Start of Block

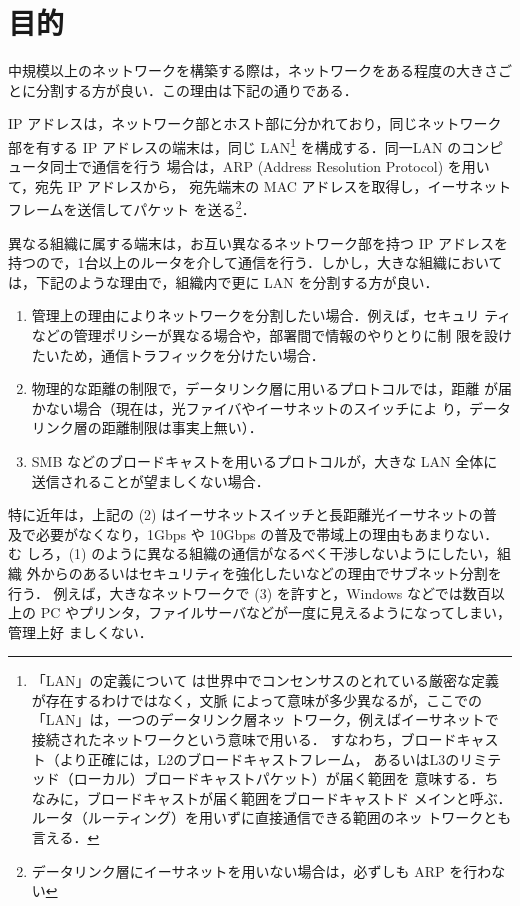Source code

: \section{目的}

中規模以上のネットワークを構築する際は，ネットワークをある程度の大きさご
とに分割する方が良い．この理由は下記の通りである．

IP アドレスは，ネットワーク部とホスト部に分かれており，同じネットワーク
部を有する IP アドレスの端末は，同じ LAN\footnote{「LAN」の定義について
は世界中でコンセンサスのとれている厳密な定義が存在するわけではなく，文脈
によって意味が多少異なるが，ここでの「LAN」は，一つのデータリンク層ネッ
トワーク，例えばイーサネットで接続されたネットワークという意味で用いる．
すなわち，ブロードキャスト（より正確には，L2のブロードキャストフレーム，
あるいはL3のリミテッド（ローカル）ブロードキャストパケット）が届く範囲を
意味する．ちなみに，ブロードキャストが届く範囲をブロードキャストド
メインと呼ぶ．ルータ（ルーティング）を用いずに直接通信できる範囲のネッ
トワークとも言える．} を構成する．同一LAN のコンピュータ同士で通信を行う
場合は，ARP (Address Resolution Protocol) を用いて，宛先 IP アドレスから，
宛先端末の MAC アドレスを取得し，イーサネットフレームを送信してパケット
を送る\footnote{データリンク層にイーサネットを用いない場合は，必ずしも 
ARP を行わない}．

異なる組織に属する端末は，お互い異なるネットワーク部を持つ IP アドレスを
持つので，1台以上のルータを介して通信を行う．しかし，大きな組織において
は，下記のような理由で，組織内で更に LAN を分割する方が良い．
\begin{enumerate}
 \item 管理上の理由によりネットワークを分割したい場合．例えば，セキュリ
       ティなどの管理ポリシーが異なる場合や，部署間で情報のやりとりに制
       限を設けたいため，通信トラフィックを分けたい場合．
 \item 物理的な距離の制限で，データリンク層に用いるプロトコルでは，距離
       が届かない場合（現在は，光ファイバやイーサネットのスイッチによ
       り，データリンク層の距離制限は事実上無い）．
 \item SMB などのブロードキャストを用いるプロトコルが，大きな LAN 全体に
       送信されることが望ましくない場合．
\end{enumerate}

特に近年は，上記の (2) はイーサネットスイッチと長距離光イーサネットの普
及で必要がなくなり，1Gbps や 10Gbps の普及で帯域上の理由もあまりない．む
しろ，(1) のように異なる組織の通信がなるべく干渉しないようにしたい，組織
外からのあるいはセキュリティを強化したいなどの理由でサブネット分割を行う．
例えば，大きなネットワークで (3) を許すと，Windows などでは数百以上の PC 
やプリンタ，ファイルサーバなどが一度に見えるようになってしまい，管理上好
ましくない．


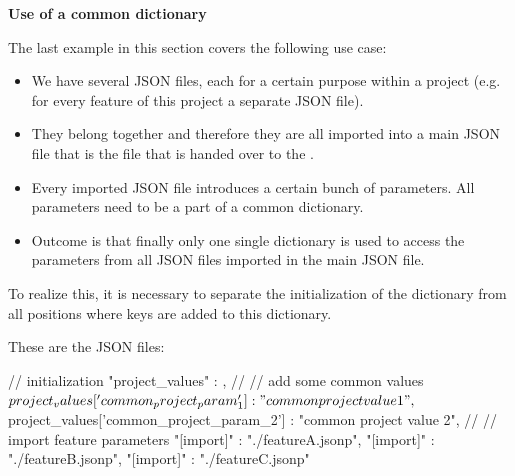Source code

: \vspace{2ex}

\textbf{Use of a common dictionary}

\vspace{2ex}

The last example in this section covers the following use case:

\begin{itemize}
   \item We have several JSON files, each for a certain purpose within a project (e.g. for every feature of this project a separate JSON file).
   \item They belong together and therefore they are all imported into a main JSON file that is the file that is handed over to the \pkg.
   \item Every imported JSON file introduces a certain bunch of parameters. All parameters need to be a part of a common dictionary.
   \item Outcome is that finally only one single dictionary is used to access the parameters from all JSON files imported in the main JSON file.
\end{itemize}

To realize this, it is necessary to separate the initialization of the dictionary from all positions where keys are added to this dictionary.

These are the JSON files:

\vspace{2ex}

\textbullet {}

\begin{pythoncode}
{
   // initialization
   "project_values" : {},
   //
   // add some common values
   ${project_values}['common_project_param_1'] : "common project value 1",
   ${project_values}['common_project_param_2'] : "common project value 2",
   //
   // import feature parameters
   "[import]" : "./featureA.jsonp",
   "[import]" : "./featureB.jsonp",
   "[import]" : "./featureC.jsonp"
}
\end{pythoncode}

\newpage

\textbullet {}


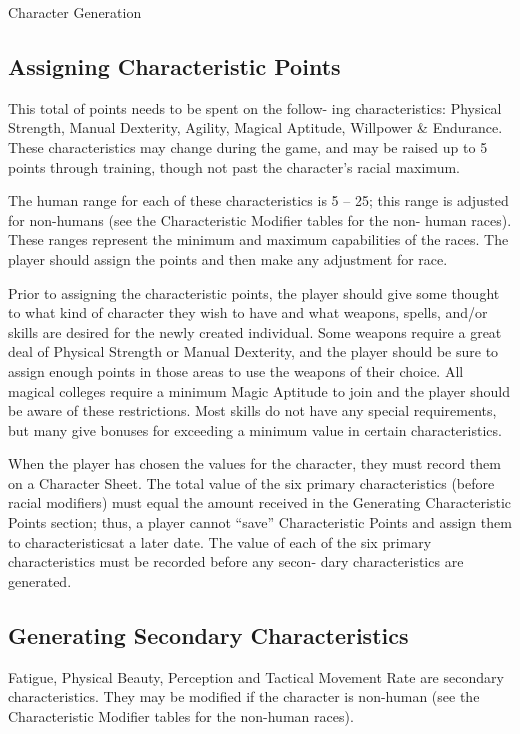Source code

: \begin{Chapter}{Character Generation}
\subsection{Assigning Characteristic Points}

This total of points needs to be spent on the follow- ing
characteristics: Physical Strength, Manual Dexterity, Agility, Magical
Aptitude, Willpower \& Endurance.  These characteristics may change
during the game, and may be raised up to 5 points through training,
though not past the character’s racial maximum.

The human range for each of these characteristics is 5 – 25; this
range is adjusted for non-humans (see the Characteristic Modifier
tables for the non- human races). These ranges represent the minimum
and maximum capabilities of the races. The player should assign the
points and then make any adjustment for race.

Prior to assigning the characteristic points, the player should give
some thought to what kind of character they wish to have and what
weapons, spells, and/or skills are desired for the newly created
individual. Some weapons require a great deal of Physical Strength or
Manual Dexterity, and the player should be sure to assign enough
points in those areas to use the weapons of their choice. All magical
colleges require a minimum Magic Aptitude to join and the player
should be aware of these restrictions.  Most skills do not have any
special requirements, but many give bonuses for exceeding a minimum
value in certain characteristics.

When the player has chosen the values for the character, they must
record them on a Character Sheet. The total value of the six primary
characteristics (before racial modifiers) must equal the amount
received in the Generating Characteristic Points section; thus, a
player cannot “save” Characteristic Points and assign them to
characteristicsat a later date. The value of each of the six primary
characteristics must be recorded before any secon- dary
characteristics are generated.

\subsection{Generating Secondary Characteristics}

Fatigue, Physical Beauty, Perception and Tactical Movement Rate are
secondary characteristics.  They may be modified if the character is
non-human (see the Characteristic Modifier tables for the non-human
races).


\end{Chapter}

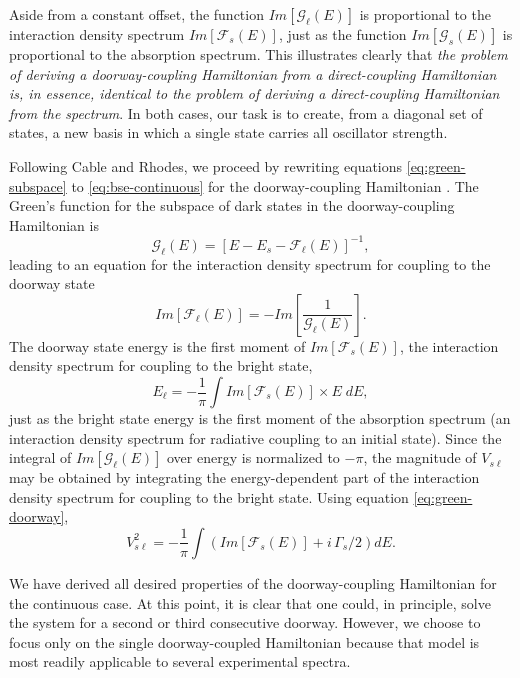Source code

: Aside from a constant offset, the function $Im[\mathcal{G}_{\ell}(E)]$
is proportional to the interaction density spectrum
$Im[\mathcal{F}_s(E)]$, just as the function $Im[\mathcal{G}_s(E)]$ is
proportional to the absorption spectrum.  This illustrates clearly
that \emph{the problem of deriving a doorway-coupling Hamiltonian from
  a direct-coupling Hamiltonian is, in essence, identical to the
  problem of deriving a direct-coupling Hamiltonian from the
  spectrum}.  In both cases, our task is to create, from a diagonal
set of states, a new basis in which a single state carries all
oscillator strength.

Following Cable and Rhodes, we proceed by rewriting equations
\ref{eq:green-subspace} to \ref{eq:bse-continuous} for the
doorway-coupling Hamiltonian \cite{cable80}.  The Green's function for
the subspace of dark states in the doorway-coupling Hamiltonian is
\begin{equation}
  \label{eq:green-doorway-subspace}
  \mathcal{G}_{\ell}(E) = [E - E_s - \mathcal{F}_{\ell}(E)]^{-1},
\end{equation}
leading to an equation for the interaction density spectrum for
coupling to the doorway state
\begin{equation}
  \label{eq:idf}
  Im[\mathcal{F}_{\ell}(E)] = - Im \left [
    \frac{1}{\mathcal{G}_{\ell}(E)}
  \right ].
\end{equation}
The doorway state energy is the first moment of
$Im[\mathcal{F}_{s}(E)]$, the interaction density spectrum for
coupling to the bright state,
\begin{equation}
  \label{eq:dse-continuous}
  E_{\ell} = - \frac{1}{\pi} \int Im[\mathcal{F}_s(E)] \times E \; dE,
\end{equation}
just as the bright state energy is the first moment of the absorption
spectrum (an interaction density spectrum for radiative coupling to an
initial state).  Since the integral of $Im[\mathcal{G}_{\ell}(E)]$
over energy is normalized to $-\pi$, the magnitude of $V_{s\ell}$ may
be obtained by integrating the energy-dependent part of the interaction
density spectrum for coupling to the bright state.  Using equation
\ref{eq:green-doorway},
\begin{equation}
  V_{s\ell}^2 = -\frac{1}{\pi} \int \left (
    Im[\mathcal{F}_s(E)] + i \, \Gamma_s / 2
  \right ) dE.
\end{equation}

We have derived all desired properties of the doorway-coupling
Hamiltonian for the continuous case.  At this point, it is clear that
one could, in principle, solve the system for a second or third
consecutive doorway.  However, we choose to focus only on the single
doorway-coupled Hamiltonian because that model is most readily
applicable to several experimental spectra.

End of Block

● What is required
Given the word "subspace", show every line of the records that contains it.

● Your solution
\ref{eq:green-subspace} to \ref{eq:bse-continuous} for the
the subspace of dark states in the doorway-coupling Hamiltonian is
  \label{eq:green-doorway-subspace}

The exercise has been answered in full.